Passé le temps du dépit et des jugements hâtifs, Guillaume va toutefois accepter de s’insérer au sein du monastère qui accueille le groupe ; devisant avec intérêt avec sœur Magali et plus encore avec l’ami Arthur, qui lui avouera « aimer Jésus jusqu’à le suivre au bout du monde… » Des conversations profondes quelquefois, lorsque Guillaume écoutera Alice parler de sa perception chrétienne.
« La foi pour moi, c’est croire alors qu’on ne sait pas, qu’on ne voit rien. C’est essayer de faire confiance, alors qu’on n’a aucune certitude. »
Paroles inspirantes s’il en est, que ne renieraient pas nombre de Pères de l’Église, et qui dans la tête de Guillaume vont faire leur chemin.
C’est ce qui va progressivement susciter son évolution spirituelle, la notion du pêché et du pardon notamment, que le frère dominicain explorera judicieusement par l’importance de la confession.
Jusqu’à l’avant-dernier chapitre, Guillaume restera cependant réticent.
Pardonner, mais pourquoi ? Ne serait-ce pas d’abord à son père qui a abandonné la famille de le faire ? À sa mère qui lui a imposé cette retraite ? À quelques participants qui se moquent de lui ? Tout un tas de griefs ressassés, jusqu’à ce qu’isolé devant la chapelle, l’inattendu se produise.
Et soudain autre chose.
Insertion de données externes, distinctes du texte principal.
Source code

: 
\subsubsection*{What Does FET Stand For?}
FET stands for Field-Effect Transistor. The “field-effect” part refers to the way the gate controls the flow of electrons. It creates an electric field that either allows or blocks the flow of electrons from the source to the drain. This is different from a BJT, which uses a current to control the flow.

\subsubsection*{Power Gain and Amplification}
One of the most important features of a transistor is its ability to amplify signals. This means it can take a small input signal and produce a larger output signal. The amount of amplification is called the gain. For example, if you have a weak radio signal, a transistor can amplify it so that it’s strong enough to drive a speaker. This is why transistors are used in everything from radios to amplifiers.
Plus de douleur, plutôt une chaleur délicieuse m’envahit. Un sentiment, une certitude, celle d’être aimé, aimé à l’extrême. Quelque chose a lâché en moi, comme si cette tension accumulée depuis tant d’années disparaissait d’un coup. Je ne sais pas ce que je viens de vivre, mais il faut que je parle à quelqu’un. Je me lève et regarde les deux prêtres. Je vais aller me confesser.
Tout à la fois apprentissage d’une vie sociale et cheminement d’un parcours chrétien, cette fiction explorant divers questionnements existentiels qui recoupe les diverses étapes de la recherche de soi dans l’univers religieux, s’avère aussi instructif qu’apte à intéresser un large public.